INFORMATION PROVIDED:
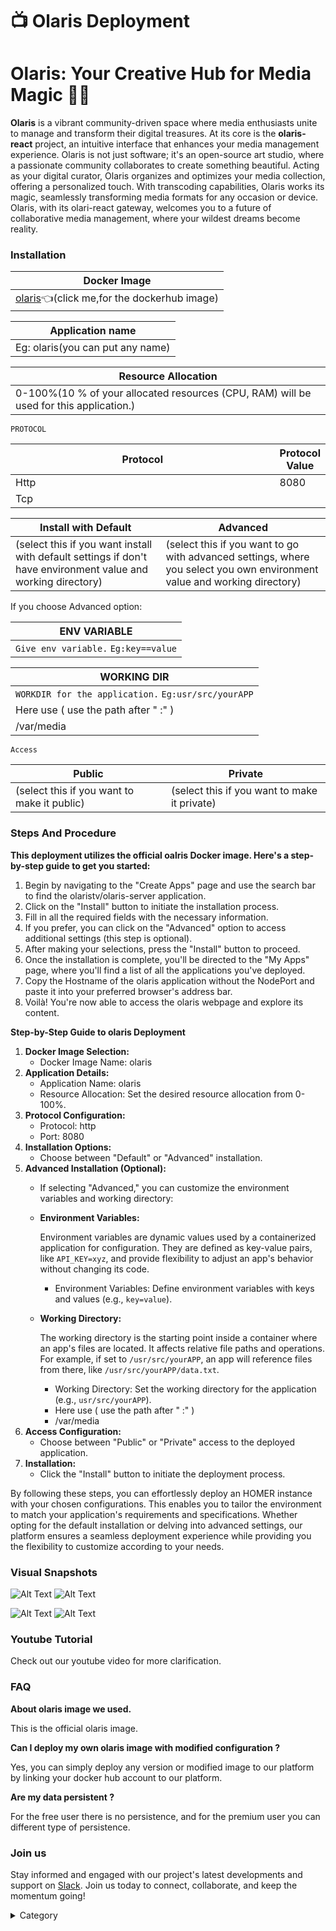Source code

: 

# 📺 Olaris Deployment

# Olaris: Your Creative Hub for Media Magic 🎨🔮

**Olaris** is a vibrant community-driven space where media enthusiasts unite to manage and transform their digital treasures. At its core is the **olaris-react** project, an intuitive interface that enhances your media management experience. Olaris is not just software; it's an open-source art studio, where a passionate community collaborates to create something beautiful. Acting as your digital curator, Olaris organizes and optimizes your media collection, offering a personalized touch. With transcoding capabilities, Olaris works its magic, seamlessly transforming media formats for any occasion or device. Olaris, with its olari-react gateway, welcomes you to a future of collaborative media management, where your wildest dreams become reality.

### Installation

| Docker Image                                                                                                                                |
| ------------------------------------------------------------------------------------------------------------------------------------------- |
| [olaris](https://hub.docker.com/r/olaristv/olaris-server)👈(click me,for the dockerhub image) |

| Application name                                                               |
| ------------------------------------------------------------------------------ |
| Eg: olaris(you can put any name) |

| Resource Allocation                                                                                                                                                     |
| ----------------------------------------------------------------------------------------------------------------------------------------------------------------------- |
| 0-100%(10 % of your allocated resources (CPU, RAM) will be used for this application.) |

`PROTOCOL`

<table><thead><tr><th width="417">Protocol</th><th>Protocol Value</th></tr></thead><tbody><tr><td>Http</td><td>8080</td></tr><tr><td>Tcp</td><td></td></tr></tbody></table>

| Install with Default                                                                                                                                        | Advanced                                                                                                                                                               |
| ----------------------------------------------------------------------------------------------------------------------------------------------------------- | ---------------------------------------------------------------------------------------------------------------------------------------------------------------------- |
| (select this if you want install with default settings if don't have environment value and working directory) | (select this if you want to go with advanced settings, where you select you own environment value and working directory) |

If you choose Advanced option:

| ENV VARIABLE                                                            |
| ----------------------------------------------------------------------- |
| ```Give env variable.``` ```Eg:key==value```  |

| WORKING DIR                                                                             |
| --------------------------------------------------------------------------------------- |
| ```WORKDIR for the application.``` ```Eg:usr/src/yourAPP```  |
| Here use ( use the path after   " :"  )                 |
| /var/media                                                                              |

`Access`

| Public                                      | Private                                      |
| ------------------------------------------- | -------------------------------------------- |
| (select this if you want to make it public) | (select this if you want to make it private) |


### Steps And Procedure

&#x20; **This deployment utilizes the official oalris Docker image. Here's a step-by-step guide to get you started:**

1. Begin by navigating to the "Create Apps" page and use the search bar to find the olaristv/olaris-server application.
2. Click on the "Install" button to initiate the installation process.
3. Fill in all the required fields with the necessary information.
4. If you prefer, you can click on the "Advanced" option to access additional settings (this step is optional).
5. After making your selections, press the "Install" button to proceed.
6. Once the installation is complete, you'll be directed to the "My Apps" page, where you'll find a list of all the applications you've deployed.
7. Copy the Hostname of the olaris application without the NodePort and paste it into your preferred browser's address bar.
8. Voilà! You're now able to access the  olaris webpage and explore its content.



**Step-by-Step Guide to olaris Deployment**

1. **Docker Image Selection:**
   * Docker Image Name: olaris
2. **Application Details:**
   * Application Name: olaris
   * Resource Allocation: Set the desired resource allocation from 0-100%.
3. **Protocol Configuration:**
   * Protocol: http
   * Port: 8080
4. **Installation Options:**
   * Choose between "Default" or "Advanced" installation.
5. **Advanced Installation (Optional):**
   * If selecting "Advanced," you can customize the environment variables and working directory:
   *   **Environment Variables:**

       Environment variables are dynamic values used by a containerized application for configuration. They are defined as key-value pairs, like `API_KEY=xyz`, and provide flexibility to adjust an app's behavior without changing its code.

       * Environment Variables: Define environment variables with keys and values (e.g., `key=value`).
   *   **Working Directory:**

       The working directory is the starting point inside a container where an app's files are located. It affects relative file paths and operations. For example, if set to `/usr/src/yourAPP`, an app will reference files from there, like `/usr/src/yourAPP/data.txt`.

       * Working Directory: Set the working directory for the application (e.g., `usr/src/yourAPP`).
       * Here use ( use the path after   " :"  )
       * /var/media
6. **Access Configuration:**
   * Choose between "Public" or "Private" access to the deployed application.
7. **Installation:**
   * Click the "Install" button to initiate the deployment process.

By following these steps, you can effortlessly deploy an HOMER instance with your chosen configurations. This enables you to tailor the environment to match your application's requirements and specifications. Whether opting for the default installation or delving into advanced settings, our platform ensures a seamless deployment experience while providing you the flexibility to customize according to your needs.

### Visual Snapshots

![Alt Text](/img/bb.jpg)
![Alt Text](/img/bbf.jpg)

![Alt Text](/img/jjt.jpg)
![Alt Text](/img/hjhj.jpg)

### Youtube Tutorial&#x20;

Check out our youtube video for more clarification.



### FAQ

**About olaris image we used.**

This is the official olaris image.

**Can I deploy my own olaris image with modified configuration ?**

Yes, you can simply deploy any version or modified image to our platform by linking your docker hub account to our platform.

**Are my data persistent ?**

For the free user there is no persistence, and for the premium user you can different type of persistence.

### Join us

Stay informed and engaged with our project's latest developments and support on [Slack](https://app.slack.com/client/T04QS32JX6E/C04QKEWE146). Join us today to connect, collaborate, and keep the momentum going!&#x20;

<details>

<summary>Category</summary>

Kubernetes, cloud computing, DevOps, cloud services, hosting platform, container orchestration, cloud infrastructure, cloud deployment, cloud management, cloud technology, cloud solutions, media, entertainment, olaris

</details>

WHAT IS REQUIRED: Output exactly the span of lines from the top of the listing through the line holding "# Olaris: Your", and leave every picture out.

ANSWER SPACE:
Source code

: 

# 📺 Olaris Deployment

# Olaris: Your Creative Hub for Media Magic 🎨🔮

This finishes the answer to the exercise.